How Does a Diesel Fuel Injector Work?

an old off-white diesel machine

Diesel engines make use of the diesel fuel injector to pass fuel to the engine cylinders. A direct injection system is used, which means, that fuel is injected directly into the cylinders, thus the injector is of a vital nature. Nowadays this has become a rather sophisticated piece of engineering, making use of computer chips (ECM communications) to regulate the air intake, fuel spraying, RPM etc. Diesel engines normally are much more efficient than gasoline engines but not so long ago, diesel powered vehicles were associated with big and polluting trucks. It is true that diesel is great for large shipments but that’s not all, because today things started to change and the casual driver has grasped the fact that modern diesel engines are much cleaner and produce less noise.

How Fuel Is Passed

Fuel is pumped by a primary pump through a filter and then to the injection pump. There it is pressurized to 2300 - 3500 psi to each injector.
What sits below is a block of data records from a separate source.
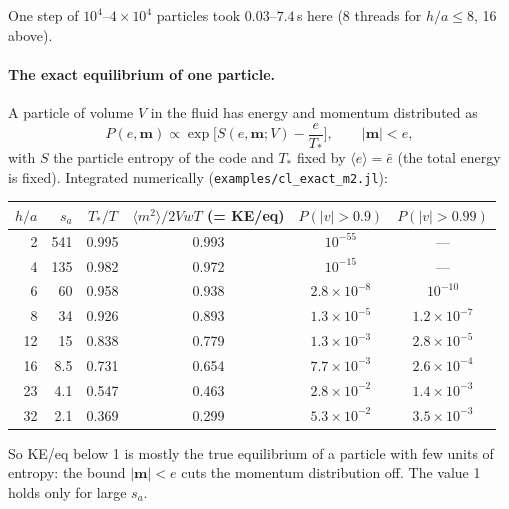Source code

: \documentclass[11pt,aps,preprint,nofootinbib,superscriptaddress,tightenlines]{revtex4-2}
\def\st{\begin{equation}}
\def\stp{\end{equation}}
\newcommand{\avg}[1]{\langle #1\rangle}
\let\oldparagraph\paragraph
\renewcommand{\paragraph}{\par\bigskip\oldparagraph}
\begin{document}
One step of $10^4$--$4\times10^4$ particles took $0.03$--$7.4$\,s here (8 threads for $h/a\le8$, 16
above).

\paragraph{The exact equilibrium of one particle.}  A particle of volume $V$ in the fluid has
energy and momentum distributed as
\st
P(e,\bm m)\propto\exp\!\Big[S(e,\bm m;V)-\frac{e}{T_*}\Big],\qquad|\bm m|<e,
\stp
with $S$ the particle entropy of the code and $T_*$ fixed by $\avg{e}=\bar e$ (the total energy is
fixed).  Integrated numerically (\texttt{examples/cl\_exact\_m2.jl}):
\begin{center}
\begin{tabular}{rrcccc}
\hline
$h/a$ & $s_a$ & $T_*/T$ & $\avg{m^2}/2VwT$ (= KE/eq) & $P(|v|>0.9)$ & $P(|v|>0.99)$ \\ \hline
2 & 541 & 0.995 & 0.993 & $10^{-55}$ & --- \\
4 & 135 & 0.982 & 0.972 & $10^{-15}$ & --- \\
6 & 60 & 0.958 & 0.938 & $2.8\times10^{-8}$ & $10^{-10}$ \\
8 & 34 & 0.926 & 0.893 & $1.3\times10^{-5}$ & $1.2\times10^{-7}$ \\
12 & 15 & 0.838 & 0.779 & $1.3\times10^{-3}$ & $2.8\times10^{-5}$ \\
16 & 8.5 & 0.731 & 0.654 & $7.7\times10^{-3}$ & $2.6\times10^{-4}$ \\
23 & 4.1 & 0.547 & 0.463 & $2.8\times10^{-2}$ & $1.4\times10^{-3}$ \\
32 & 2.1 & 0.369 & 0.299 & $5.3\times10^{-2}$ & $3.5\times10^{-3}$ \\
\hline
\end{tabular}
\end{center}
So KE/eq below 1 is mostly the true equilibrium of a particle with few units of entropy: the bound
$|\bm m|<e$ cuts the momentum distribution off.  The value 1 holds only for large $s_a$.
\end{document}

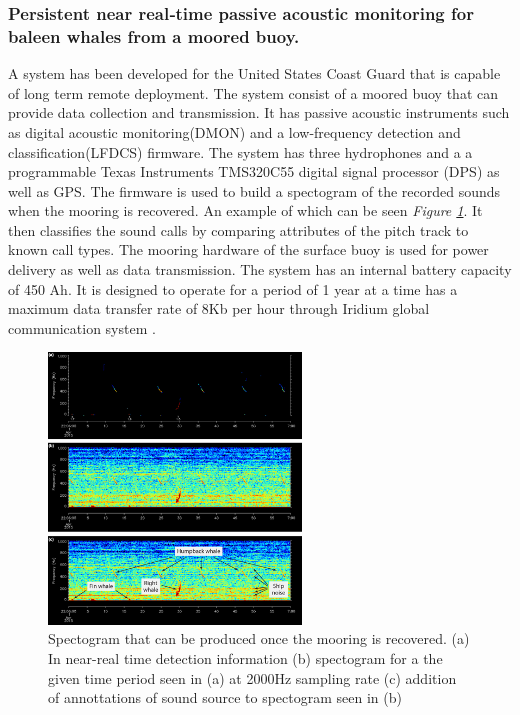 
\subsubsection{Persistent near real‐time passive acoustic monitoring for baleen whales from a moored buoy.}
A system has been developed for the United States Coast Guard that is capable of long term remote deployment. 
The system consist of a moored buoy that can provide data collection and transmission.
It has passive acoustic instruments such as digital acoustic monitoring(DMON) and a low-frequency detection and classification(LFDCS) firmware.
The system has three hydrophones and a a programmable Texas Instruments TMS320C55 digital signal processor (DPS) as well as GPS.
The firmware is used to build a spectogram of the recorded sounds when the mooring is recovered.
An example of which can be seen \textit{Figure \ref{fig:SpectoExamp}}.
It then classifies the sound calls by comparing attributes of the pitch track to known call types. 
The mooring hardware of the surface buoy is used for power delivery as well as data transmission. 
The system has an internal battery capacity of 450 Ah. 
It is designed to operate for a period of 1 year at a time has a maximum data transfer rate of 8Kb per hour through Iridium global communication system \cite{baumgartner_persistent_2019}.

\begin{figure}[h]
    \centering
    \includegraphics[width=0.60\textwidth]{graphics/spectogram.png}
    \caption{Spectogram that can be produced once the mooring is recovered.
    (a) In near-real time detection information (b) spectogram for a the given time period seen in (a) at 2000Hz sampling rate (c) addition of annottations of sound source to spectogram seen in (b)\cite{baumgartner_persistent_2019}}
    \label{fig:SpectoExamp}
\end{figure}

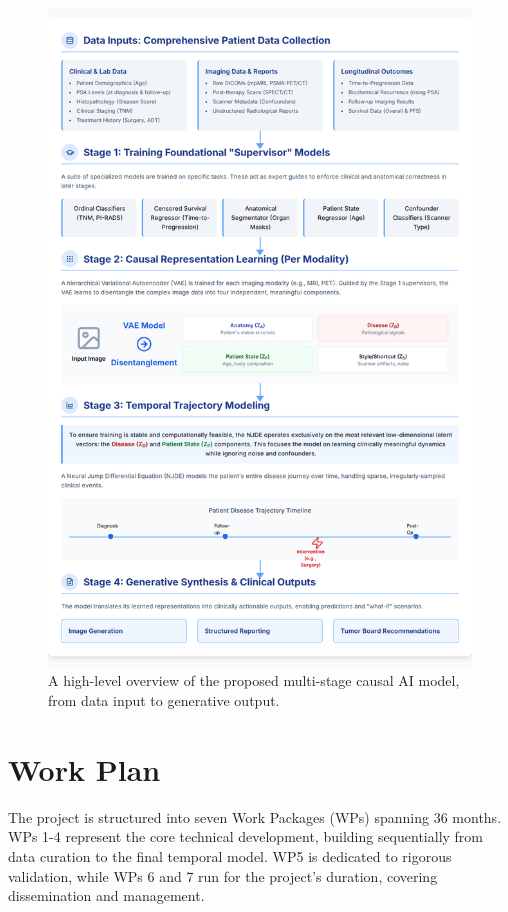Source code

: \documentclass[11pt, a4paper]{article}
\begin{document}
\begin{figure}[H]
    \centering
    \includegraphics[width=1\textwidth]{ml.png}
    \caption{A high-level overview of the proposed multi-stage causal AI model, from data input to generative output.}
    \label{fig:ml_overview}
\end{figure}

\section{Work Plan}
The project is structured into seven Work Packages (WPs) spanning 36 months. WPs 1-4 represent the core technical development, building sequentially from data curation to the final temporal model. WP5 is dedicated to rigorous validation, while WPs 6 and 7 run for the project's duration, covering dissemination and management.
\end{document}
The Injector Device Itself

The fuel injector is controlled by the ECU with the help of various sensors. The ECU makes the appropriate calculations to determine, for example, the air intake and fuel injection, amongst other functions. The injector makes use of a solenoid that is normally opened so that vaporized diesel can pass (the duration of this process is called the pulse width). Each injector present on each cylinder receives different amounts of fuel, calculated by the ECU. The latter will allow to the combustion process to reach the ideal stoichiometric ratio (air, fuel and ignition mixed together). The injector device has a small pump attached to it which is used to force air into the injector, mixing with the fuel, hence the device has to be able to resist high temperatures and high amounts of pressure. The device uses a small nozzle to spray diesel into the combustion chamber. The nozzle has a sequence of small holes so that fuel is distributed accordingly into the cylinder. The system makes use of another valve to suck air from the chamber which is mixed with vaporized diesel to intensify the combustion process.

The Final Step

Finally the exhaust valve removes any emissions present in the combustion chamber whilst the return fuel line removes any remaining fuel present in the chamber and returns it to the fuel tank.

Types of Diesel Engines

Some diesel engines may have a glow plug. A glow plug is that piece of equipment that heats up the combustion chambers to raise the temperature because sometimes the engine doesn’t rise to the required temperature for proper combustion, due to cold weather. Today large engines do not use glow plugs. Instead, all of the work is done by the ECM which reads the ambient temperature and retards the spraying of diesel into the cylinders accordingly. However, glow plugs are still an alternate system to raise temperature on smaller diesel engines.